Nach umstrittenem Referendum Lambsdorff kritisiert "radikale Abkehr" der Grünen von Türkei

Berlin/Istanbul · Der Ausnahmezustand in der Türkei bleibt nach dem Referendum in Kraft. Die Opposition protestiert und beantragt formell die Annullierung der Abstimmung. In Deutschland verschärft sich die Debatte über die Integration.

 Der FDP-Europapolitiker Alexander Graf Lambsdorff (Archivbild).

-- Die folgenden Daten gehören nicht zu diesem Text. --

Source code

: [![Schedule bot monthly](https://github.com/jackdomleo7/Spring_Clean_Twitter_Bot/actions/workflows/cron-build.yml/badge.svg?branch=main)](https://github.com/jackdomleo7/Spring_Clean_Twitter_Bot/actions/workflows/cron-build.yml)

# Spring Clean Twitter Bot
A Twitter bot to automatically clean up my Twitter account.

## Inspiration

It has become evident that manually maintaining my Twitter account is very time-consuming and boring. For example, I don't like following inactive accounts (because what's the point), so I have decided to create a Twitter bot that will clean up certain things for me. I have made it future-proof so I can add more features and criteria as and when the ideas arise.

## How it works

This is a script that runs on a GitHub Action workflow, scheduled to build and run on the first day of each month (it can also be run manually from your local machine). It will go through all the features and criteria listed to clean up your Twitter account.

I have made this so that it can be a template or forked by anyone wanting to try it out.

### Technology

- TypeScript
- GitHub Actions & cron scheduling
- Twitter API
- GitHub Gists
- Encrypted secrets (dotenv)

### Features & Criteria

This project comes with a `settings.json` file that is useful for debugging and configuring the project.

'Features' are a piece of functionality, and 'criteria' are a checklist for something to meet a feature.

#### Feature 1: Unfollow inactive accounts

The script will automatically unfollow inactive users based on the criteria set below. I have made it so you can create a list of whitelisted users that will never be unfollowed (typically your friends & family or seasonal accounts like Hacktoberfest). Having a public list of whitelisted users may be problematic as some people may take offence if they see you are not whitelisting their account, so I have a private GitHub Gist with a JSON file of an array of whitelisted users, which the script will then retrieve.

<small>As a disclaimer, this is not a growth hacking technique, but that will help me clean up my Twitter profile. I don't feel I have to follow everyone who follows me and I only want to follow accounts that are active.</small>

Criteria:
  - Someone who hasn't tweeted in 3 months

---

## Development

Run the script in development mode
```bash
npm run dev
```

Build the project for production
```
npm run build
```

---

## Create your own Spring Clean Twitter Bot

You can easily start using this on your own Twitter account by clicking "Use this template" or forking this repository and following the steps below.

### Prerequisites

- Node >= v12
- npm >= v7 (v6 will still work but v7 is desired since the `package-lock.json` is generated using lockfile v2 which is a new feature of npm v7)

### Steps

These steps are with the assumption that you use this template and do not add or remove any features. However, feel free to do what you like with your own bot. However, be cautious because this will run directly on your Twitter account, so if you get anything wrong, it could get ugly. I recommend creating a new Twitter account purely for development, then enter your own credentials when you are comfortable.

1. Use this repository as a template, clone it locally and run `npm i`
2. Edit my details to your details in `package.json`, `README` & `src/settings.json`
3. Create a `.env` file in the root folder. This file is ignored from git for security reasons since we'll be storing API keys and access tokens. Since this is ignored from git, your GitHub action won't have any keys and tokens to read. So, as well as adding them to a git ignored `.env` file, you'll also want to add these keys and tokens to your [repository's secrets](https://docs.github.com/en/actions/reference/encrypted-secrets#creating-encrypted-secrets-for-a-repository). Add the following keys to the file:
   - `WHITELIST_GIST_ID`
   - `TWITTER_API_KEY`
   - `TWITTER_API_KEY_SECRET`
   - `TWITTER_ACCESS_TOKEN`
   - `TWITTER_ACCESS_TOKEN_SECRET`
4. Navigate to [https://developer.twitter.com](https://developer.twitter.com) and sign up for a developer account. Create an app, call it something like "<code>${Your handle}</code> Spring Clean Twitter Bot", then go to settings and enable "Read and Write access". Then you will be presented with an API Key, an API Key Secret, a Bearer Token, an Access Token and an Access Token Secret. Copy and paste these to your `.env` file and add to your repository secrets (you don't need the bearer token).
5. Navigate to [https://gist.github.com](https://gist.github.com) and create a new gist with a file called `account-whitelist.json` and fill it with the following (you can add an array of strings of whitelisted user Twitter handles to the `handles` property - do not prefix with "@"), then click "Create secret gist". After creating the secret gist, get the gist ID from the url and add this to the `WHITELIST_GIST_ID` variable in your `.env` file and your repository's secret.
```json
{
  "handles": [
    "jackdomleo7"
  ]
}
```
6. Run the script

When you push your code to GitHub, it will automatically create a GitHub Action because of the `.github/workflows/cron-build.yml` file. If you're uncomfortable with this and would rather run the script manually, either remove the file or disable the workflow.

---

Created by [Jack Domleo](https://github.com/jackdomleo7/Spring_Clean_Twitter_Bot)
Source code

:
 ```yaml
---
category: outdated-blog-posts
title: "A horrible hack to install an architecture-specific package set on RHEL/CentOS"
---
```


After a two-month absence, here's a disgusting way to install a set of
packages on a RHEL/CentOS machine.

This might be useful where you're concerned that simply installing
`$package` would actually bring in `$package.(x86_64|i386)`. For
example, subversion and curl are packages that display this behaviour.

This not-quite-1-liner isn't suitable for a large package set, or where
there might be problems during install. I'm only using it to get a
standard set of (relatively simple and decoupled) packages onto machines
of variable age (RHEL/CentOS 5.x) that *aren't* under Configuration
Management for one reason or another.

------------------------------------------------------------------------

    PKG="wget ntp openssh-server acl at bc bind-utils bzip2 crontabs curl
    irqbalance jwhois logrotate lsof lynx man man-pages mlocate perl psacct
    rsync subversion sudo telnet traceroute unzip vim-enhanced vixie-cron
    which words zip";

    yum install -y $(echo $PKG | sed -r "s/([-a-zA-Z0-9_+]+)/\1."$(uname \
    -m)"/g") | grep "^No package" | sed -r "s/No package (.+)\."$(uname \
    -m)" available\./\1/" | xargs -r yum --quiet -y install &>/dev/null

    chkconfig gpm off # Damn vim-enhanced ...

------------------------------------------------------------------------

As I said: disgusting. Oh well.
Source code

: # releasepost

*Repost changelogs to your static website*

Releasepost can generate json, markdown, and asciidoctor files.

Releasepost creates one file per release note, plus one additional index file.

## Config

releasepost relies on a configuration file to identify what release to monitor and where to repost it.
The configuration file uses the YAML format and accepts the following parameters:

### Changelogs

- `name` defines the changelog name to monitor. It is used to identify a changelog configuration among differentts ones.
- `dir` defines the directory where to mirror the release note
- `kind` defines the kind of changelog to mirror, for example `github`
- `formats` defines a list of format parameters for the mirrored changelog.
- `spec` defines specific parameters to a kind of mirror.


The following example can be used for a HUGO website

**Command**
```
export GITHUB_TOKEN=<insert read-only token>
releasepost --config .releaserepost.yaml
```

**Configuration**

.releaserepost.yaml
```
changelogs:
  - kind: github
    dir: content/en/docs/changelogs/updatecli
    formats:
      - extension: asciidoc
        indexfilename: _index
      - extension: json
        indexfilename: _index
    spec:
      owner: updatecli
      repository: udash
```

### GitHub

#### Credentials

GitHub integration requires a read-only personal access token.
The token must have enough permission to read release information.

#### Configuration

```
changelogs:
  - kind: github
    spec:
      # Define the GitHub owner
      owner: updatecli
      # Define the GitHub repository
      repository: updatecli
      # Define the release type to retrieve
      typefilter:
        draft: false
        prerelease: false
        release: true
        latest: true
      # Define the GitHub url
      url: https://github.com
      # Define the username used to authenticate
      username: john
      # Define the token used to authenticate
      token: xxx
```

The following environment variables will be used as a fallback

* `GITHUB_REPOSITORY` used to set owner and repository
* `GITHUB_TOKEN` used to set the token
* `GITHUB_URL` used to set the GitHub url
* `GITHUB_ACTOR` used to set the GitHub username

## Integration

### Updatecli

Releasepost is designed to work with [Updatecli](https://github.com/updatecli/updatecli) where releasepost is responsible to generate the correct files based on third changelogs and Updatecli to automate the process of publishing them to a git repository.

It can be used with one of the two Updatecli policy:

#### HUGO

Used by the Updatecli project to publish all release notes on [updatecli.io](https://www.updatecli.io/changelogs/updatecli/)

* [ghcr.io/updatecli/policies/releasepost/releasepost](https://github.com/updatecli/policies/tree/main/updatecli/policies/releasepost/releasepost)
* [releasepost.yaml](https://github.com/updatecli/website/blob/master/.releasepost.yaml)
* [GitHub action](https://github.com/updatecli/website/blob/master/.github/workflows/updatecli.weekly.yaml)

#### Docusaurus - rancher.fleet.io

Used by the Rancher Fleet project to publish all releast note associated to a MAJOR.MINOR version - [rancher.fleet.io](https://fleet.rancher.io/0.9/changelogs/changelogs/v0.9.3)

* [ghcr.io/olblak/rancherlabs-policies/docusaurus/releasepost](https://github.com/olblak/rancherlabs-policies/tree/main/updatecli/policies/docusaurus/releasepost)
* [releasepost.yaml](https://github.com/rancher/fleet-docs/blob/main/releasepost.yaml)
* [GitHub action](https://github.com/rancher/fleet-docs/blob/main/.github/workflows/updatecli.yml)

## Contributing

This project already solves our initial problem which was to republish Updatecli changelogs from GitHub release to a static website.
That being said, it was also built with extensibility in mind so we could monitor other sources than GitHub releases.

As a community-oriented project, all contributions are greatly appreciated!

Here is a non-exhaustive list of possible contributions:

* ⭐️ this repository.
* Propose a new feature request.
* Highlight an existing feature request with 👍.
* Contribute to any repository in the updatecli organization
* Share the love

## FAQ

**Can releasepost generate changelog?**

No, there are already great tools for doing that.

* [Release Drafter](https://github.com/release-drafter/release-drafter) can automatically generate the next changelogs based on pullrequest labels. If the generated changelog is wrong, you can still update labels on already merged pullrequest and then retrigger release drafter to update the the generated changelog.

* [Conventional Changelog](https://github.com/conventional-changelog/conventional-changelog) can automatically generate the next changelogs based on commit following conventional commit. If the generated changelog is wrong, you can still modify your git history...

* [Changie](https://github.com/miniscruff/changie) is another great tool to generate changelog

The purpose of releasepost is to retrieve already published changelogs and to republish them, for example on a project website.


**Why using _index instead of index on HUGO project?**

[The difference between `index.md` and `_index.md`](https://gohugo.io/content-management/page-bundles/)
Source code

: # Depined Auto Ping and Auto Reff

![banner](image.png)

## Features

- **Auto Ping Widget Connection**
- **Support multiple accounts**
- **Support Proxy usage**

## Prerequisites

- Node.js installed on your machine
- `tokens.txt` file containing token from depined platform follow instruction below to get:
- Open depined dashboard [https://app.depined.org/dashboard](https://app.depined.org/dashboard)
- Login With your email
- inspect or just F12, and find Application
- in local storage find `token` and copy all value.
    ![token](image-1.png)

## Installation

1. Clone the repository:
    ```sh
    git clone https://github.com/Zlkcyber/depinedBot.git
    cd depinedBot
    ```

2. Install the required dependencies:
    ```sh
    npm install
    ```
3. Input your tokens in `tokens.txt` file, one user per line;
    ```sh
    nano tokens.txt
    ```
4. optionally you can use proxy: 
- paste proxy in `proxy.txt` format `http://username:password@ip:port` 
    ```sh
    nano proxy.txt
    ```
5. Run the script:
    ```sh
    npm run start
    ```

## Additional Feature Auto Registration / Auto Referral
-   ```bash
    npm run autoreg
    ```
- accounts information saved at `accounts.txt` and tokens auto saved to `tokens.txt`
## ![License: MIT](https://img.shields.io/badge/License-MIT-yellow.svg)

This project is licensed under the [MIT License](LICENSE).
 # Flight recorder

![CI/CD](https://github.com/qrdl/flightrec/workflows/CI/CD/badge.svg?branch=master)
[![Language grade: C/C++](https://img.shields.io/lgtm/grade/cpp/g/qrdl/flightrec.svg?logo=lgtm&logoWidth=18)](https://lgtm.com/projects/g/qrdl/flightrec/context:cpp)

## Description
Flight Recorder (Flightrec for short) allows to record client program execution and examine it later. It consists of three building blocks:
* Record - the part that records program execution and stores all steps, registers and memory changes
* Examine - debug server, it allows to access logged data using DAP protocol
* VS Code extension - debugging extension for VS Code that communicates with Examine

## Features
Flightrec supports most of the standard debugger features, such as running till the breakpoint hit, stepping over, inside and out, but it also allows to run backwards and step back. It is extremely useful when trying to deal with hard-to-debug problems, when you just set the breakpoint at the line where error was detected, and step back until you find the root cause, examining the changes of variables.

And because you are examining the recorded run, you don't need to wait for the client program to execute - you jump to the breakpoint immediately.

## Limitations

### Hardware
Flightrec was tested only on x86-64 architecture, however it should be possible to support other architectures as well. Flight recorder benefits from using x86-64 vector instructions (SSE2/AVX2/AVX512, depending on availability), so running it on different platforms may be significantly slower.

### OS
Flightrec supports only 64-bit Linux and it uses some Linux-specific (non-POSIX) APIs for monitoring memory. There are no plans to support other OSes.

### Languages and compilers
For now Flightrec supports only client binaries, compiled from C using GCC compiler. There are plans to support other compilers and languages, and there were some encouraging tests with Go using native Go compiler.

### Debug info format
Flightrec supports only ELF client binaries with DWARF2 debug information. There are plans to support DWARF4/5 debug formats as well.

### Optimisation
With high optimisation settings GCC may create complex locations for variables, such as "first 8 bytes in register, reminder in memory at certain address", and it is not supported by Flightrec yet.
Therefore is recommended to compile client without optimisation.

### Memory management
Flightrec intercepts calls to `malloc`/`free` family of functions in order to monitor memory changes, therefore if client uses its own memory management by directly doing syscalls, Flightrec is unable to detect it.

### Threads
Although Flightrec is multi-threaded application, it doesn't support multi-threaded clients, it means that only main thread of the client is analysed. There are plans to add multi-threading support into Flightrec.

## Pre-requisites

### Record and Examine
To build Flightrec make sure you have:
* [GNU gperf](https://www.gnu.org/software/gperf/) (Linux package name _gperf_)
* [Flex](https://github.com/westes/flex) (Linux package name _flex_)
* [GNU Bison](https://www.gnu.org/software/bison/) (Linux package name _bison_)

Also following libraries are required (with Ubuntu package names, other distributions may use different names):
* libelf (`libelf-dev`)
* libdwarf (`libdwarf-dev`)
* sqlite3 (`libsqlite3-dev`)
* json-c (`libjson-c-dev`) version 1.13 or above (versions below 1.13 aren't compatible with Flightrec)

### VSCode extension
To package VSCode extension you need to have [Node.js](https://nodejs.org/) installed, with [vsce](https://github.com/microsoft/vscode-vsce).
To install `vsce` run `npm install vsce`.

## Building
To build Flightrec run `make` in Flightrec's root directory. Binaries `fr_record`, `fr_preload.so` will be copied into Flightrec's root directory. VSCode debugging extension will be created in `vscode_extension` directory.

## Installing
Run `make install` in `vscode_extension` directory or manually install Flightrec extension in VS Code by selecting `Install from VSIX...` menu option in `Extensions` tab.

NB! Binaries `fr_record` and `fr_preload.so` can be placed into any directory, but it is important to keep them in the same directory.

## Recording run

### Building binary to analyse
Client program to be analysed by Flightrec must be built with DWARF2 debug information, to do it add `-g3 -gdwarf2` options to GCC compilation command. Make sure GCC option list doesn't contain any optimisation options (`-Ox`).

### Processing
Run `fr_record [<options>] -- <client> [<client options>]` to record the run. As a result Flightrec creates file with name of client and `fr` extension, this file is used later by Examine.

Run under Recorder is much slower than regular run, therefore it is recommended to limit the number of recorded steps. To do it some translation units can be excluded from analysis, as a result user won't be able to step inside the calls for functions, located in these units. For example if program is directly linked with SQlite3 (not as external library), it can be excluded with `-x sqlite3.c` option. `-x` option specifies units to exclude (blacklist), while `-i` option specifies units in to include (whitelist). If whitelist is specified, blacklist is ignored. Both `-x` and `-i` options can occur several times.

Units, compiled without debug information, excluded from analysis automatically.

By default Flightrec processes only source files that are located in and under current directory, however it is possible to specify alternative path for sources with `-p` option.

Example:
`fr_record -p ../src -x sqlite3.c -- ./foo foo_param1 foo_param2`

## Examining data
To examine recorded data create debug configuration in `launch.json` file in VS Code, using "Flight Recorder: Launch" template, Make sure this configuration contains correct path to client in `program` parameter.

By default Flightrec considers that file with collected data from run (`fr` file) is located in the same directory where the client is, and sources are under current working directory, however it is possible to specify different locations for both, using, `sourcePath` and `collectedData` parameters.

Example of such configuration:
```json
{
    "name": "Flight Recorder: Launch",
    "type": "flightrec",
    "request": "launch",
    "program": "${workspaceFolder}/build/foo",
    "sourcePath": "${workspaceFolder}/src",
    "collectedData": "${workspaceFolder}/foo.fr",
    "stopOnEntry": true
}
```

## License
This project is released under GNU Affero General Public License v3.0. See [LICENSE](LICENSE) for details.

Der FDP-Europapolitiker Alexander Graf Lambsdorff (Archivbild).

Foto: dpa

Nach seinem umstrittenen Sieg beim Referendum in der Türkei hat Staatschef Recep Tayyip Erdogan den Ausnahmezustand erneut verlängern lassen. Das Parlament in Ankara, in dem Erdogans AKP über eine Mehrheit verfügt, stimmte der von der Regierung beschlossenen Verlängerung um drei Monate zu. Damit kann Erdogan mindestens bis Mitte Juli weiter per Dekret regieren. Die Versammlungsrechte bleiben eingeschränkt.

Für Dienstagabend riefen Regierungsgegner zu neuen Protesten gegen Erdogan auf. In Istanbul und anderen Städten hatten schon am Montagabend einige Tausend Menschen demonstriert. Anwohner brachten ihren Protest durch Schlagen auf Kochtöpfe zum Ausdruck. Nach Medienberichten wurden in Izmir, Antalya und Eskisehir insgesamt 43 Demonstranten festgenommen.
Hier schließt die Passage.